We had lunch in a pavement cafĂ© then went to look round the town. First on the list was Mr Zimmer’s amazing timepieces. In the museum was a huge astronomical clock, which he constructed for the Brussels World Exhibition in 1935. The other multi faced clock was set in a tower which was rebuilt from the original Corneliustoren (part of the 13th century city wall) especially for the purpose of housing it. The tower has been renamed the Zimmertoren in his honour. (We did just wonder, if in old age, he turned his hand to the invention of a walking frame?!)

Louis Zimmer was born in 1888 and trained and excelled as a clock maker, but he also had a passion for astronomy. He married these two skills by manufacturing clocks which not only portrayed the time but also gave information about many aspects of the astronomical universe.
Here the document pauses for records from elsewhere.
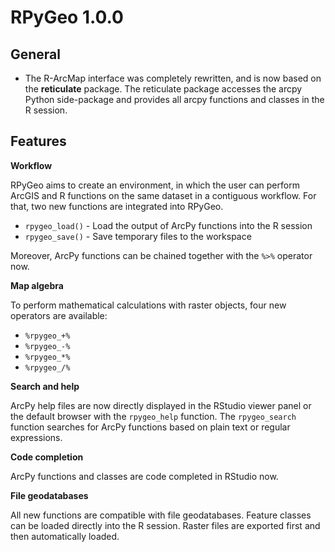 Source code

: # RPyGeo 1.0.0

## General

- The R-ArcMap interface was completely rewritten, and is now based on the **reticulate** package. The reticulate package accesses the arcpy Python side-package and provides all arcpy functions and classes in the R session.

## Features

**Workflow**

RPyGeo aims to create an environment, in which the user can perform ArcGIS and R functions on the same dataset in a contiguous workflow. For that, two new functions are integrated into RPyGeo.

* `rpygeo_load()` - Load the output of ArcPy functions into the R session
* `rpygeo_save()` - Save temporary files to the workspace

Moreover, ArcPy functions can be chained together with the `%>%` operator now.


**Map algebra**

To perform mathematical calculations with raster objects, four new operators are available: 

* `%rpygeo_+%` 
* `%rpygeo_-%` 
* `%rpygeo_*%`
* `%rpygeo_/%`


**Search and help**

ArcPy help files are now directly displayed in the RStudio viewer panel or the default browser with the `rpygeo_help` function. The `rpygeo_search` function searches for ArcPy functions based on plain text or regular expressions.


**Code completion**

ArcPy functions and classes are code completed in RStudio now.


**File geodatabases**

All new functions are compatible with file geodatabases. Feature classes can be loaded directly into the R session. Raster files are exported first and then automatically loaded. 


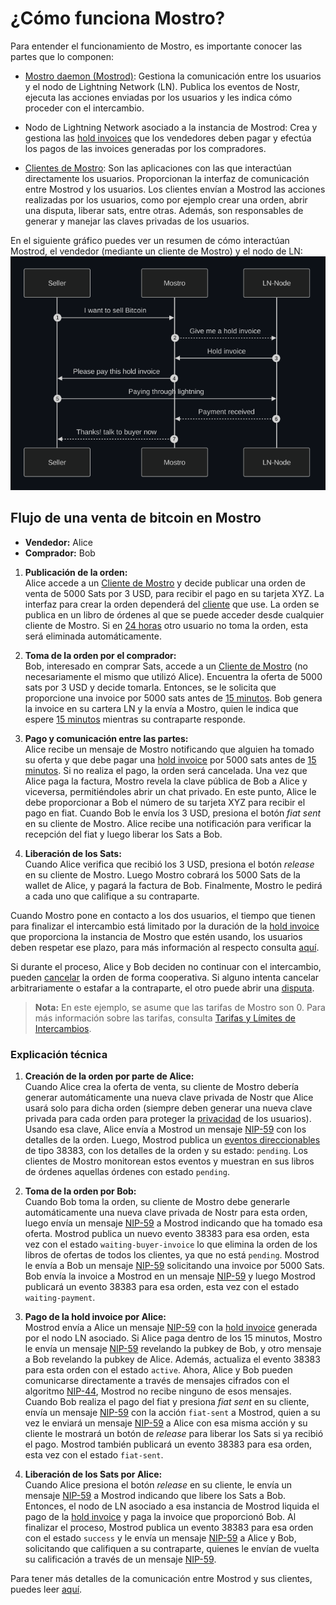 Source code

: # ¿Cómo funciona Mostro?

Para entender el funcionamiento de Mostro, es importante conocer las partes que lo componen:

- [Mostro daemon (Mostrod)](https://github.com/MostroP2P/mostro): Gestiona la comunicación entre los usuarios y el nodo de Lightning Network (LN). Publica los eventos de Nostr, ejecuta las acciones enviadas por los usuarios y les indica cómo proceder con el intercambio. 

- Nodo de Lightning Network asociado a la instancia de Mostrod: Crea y gestiona las [hold invoices](./hold-invoice.md) que los vendedores deben pagar y efectúa los pagos de las invoices generadas por los compradores.

- [Clientes de Mostro](./clients.md): Son las aplicaciones con las que interactúan directamente los usuarios. Proporcionan la interfaz de comunicación entre Mostrod y los usuarios. Los clientes envían a Mostrod las acciones realizadas por los usuarios, como por ejemplo crear una orden, abrir una disputa, liberar sats, entre otras. Además, son responsables de generar y manejar las claves privadas de los usuarios.

En el siguiente gráfico puedes ver un resumen de cómo interactúan Mostrod, el vendedor (mediante un cliente de Mostro) y el nodo de LN:  
![order-flow](./assets/images/order-flow.png)

## Flujo de una venta de bitcoin en Mostro

- **Vendedor:** Alice  
- **Comprador:** Bob

1. **Publicación de la orden:**  
   Alice accede a un [Cliente de Mostro](./clients.md) y decide publicar una orden de venta de 5000 Sats por 3 USD, para recibir el pago en su tarjeta XYZ. La interfaz para crear la orden dependerá del [cliente](./clients.md) que use. La orden se publica en un libro de órdenes al que se puede acceder desde cualquier cliente de Mostro. Si en [24 horas](times.md) otro usuario no toma la orden, esta será eliminada automáticamente.

2. **Toma de la orden por el comprador:**  
   Bob, interesado en comprar Sats, accede a un [Cliente de Mostro](./clients.md) (no necesariamente el mismo que utilizó Alice). Encuentra la oferta de 5000 sats por 3 USD y decide tomarla. Entonces, se le solicita que proporcione una invoice por 5000 sats antes de [15 minutos](times.md). Bob genera la invoice en su cartera LN y la envía a Mostro, quien le indica que espere [15 minutos](times.md) mientras su contraparte responde.

3. **Pago y comunicación entre las partes:**  
   Alice recibe un mensaje de Mostro notificando que alguien ha tomado su oferta y que debe pagar una [hold invoice](./hold-invoice.md) por 5000 sats antes de [15 minutos](times.md). Si no realiza el pago, la orden será cancelada. Una vez que Alice paga la factura, Mostro revela la clave pública de Bob a Alice y viceversa, permitiéndoles abrir un chat privado. En este punto, Alice le debe proporcionar a Bob el número de su tarjeta XYZ para recibir el pago en fiat. Cuando Bob le envía los 3 USD, presiona el botón *fiat sent* en su cliente de Mostro. Alice recibe una notificación para verificar la recepción del fiat y luego liberar los Sats a Bob.

4. **Liberación de los Sats:**  
   Cuando Alice verifica que recibió los 3 USD, presiona el botón *release* en su cliente de Mostro. Luego Mostro cobrará los 5000 Sats de la wallet de Alice, y pagará la factura de Bob. Finalmente, Mostro le pedirá a cada uno que califique a su contraparte.
   
Cuando Mostro pone en contacto a los dos usuarios, el tiempo que tienen para finalizar el intercambio está limitado por la duración de la [hold invoice](./hold-invoice.md) que proporciona la instancia de Mostro que estén usando, los usuarios deben respetar ese plazo, para más información al respecto consulta [aquí](times.md).  

Si durante el proceso, Alice y Bob deciden no continuar con el intercambio, pueden [cancelar](./cancelling-an-order.md) la orden de forma cooperativa. Si alguno intenta cancelar arbitrariamente o estafar a la contraparte, el otro puede abrir una [disputa](./disputes.md).

> **Nota:** En este ejemplo, se asume que las tarifas de Mostro son 0. Para más información sobre las tarifas, consulta [Tarifas y Límites de Intercambios](./fees-and-limits.md).

### Explicación técnica

1. **Creación de la orden por parte de Alice:**  
  Cuando Alice crea la oferta de venta, su cliente de Mostro debería generar automáticamente una nueva clave privada de Nostr que Alice usará solo para dicha orden (siempre deben generar una nueva clave privada para cada orden para proteger la [privacidad](./privacy.md) de los usuarios). Usando esa clave, Alice envía a Mostrod un mensaje [NIP-59](https://github.com/nostr-protocol/nips/blob/master/59.md) con los detalles de la orden. Luego, Mostrod publica un [eventos direccionables](https://github.com/nostr-protocol/nips/blob/master/01.md#kinds) de tipo 38383, con los detalles de la orden y su estado: `pending`. Los clientes de Mostro monitorean estos eventos y muestran en sus libros de órdenes aquellas órdenes con estado `pending`.

2. **Toma de la orden por Bob:**  
   Cuando Bob toma la orden, su cliente de Mostro debe generarle automáticamente una nueva clave privada de Nostr para esta orden, luego envía un mensaje [NIP-59](https://github.com/nostr-protocol/nips/blob/master/59.md) a Mostrod indicando que ha tomado esa oferta. Mostrod publica un nuevo evento 38383 para esa orden, esta vez con el estado `waiting-buyer-invoice` lo que elimina la orden de los libros de ofertas de todos los clientes, ya que no está `pending`. Mostrod le envía a Bob un mensaje [NIP-59](https://github.com/nostr-protocol/nips/blob/master/59.md) solicitando una invoice por 5000 Sats. Bob envía la invoice a Mostrod en un mensaje [NIP-59](https://github.com/nostr-protocol/nips/blob/master/59.md) y luego Mostrod publicará un evento 38383 para esa orden, esta vez con el estado `waiting-payment`.

3. **Pago de la hold invoice por Alice:**  
   Mostrod envía a Alice un mensaje [NIP-59](https://github.com/nostr-protocol/nips/blob/master/59.md) con la [hold invoice](./hold-invoice.md) generada por el nodo LN asociado. Si Alice paga dentro de los 15 minutos, Mostro le envía un mensaje [NIP-59](https://github.com/nostr-protocol/nips/blob/master/59.md) revelando la pubkey de Bob, y otro mensaje a Bob revelando la pubkey de Alice. Además, actualiza el evento 38383 para esta orden con el estado `active`. Ahora, Alice y Bob pueden comunicarse directamente a través de mensajes cifrados con el algoritmo [NIP-44](https://github.com/nostr-protocol/nips/blob/master/44.md), Mostrod no recibe ninguno de esos mensajes. Cuando Bob realiza el pago del fiat y presiona *fiat sent* en su cliente, envía un mensaje [NIP-59](https://github.com/nostr-protocol/nips/blob/master/59.md) con la acción `fiat-sent` a Mostrod, quien a su vez le enviará un mensaje [NIP-59](https://github.com/nostr-protocol/nips/blob/master/59.md) a Alice con esa misma acción y su cliente le mostrará un botón de *release* para liberar los Sats si ya recibió el pago. Mostrod también publicará un evento 38383 para esa orden, esta vez con el estado `fiat-sent`.
   
4. **Liberación de los Sats por Alice:**  
   Cuando Alice presiona el botón *release* en su cliente, le envía un mensaje [NIP-59](https://github.com/nostr-protocol/nips/blob/master/59.md) a Mostrod indicando que libere los Sats a Bob. Entonces, el nodo de LN asociado a esa instancia de Mostrod liquida el pago de la [hold invoice](./hold-invoice.md) y paga la invoice que proporcionó Bob. Al finalizar el proceso, Mostrod publica un evento 38383 para esa orden con el estado `success` y le envía un mensaje [NIP-59](https://github.com/nostr-protocol/nips/blob/master/59.md) a Alice y Bob, solicitando que califiquen a su contraparte, quienes le envían de vuelta su calificación a través de un mensaje [NIP-59](https://github.com/nostr-protocol/nips/blob/master/59.md).
   
Para tener más detalles de la comunicación entre Mostrod y sus clientes, puedes leer [aquí](https://mostro.network/messages).

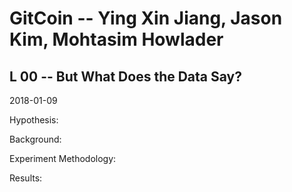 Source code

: # GitCoin -- Ying Xin Jiang, Jason Kim, Mohtasim Howlader
## L 00 -- But What Does the Data Say?

2018-01-09

Hypothesis:


Background:


Experiment Methodology:


Results:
Thus the world exhibition clock had no fewer than 93 dials, only some of which represented the 24-hour clock, time in different parts of the world etc. (even the 10 hour to the day, 100 minutes to the hour suggestion of France – firmly rejected by the people). All the others represented the movements of the planets, the solar system, the moon’s phases etc. In the case of some of the clocks, the hands would turn in a matter of months or years (e.g. 19 years for one of the moon’s phases) and in one case 25,800 years. (We did feel that the clock itself might have disintegrated by that time!) At the bottom are three scenes depicting with automatons how heavy you would be on each of the planets, and how high you could jump on each, with the same weight/force, and the 3rd depicting the four ages of man as they toll the quarters. All this happens every hour for about 5 minutes. However, the town of Lier spawned, housed, supported, revered and buried this man. And we thought he was pretty exceptional too!

We also had a look round the Beginhof (a whole area of town once used to house lay nuns) now used to house ne’er do wells, judging by the look of the people coming in and out of the houses and the area had not been turned into a set piece like the Beginhof in Amsterdam.

We finished with a guided tour of the huge Sint Gummarus Kerk for a mere €1.50 each (great these enthusiastic volunteer guides) and a bike ride in lovely weather round the footpath which follows the line of the old city walls – alongside the encirling river Great Nete.

Sunday morning was dark when we got up. We had to be at the lock at 7 am sharp to catch the ebb at just the right moment to join the Zeescheldte when the incoming tide would take us up to Ghent.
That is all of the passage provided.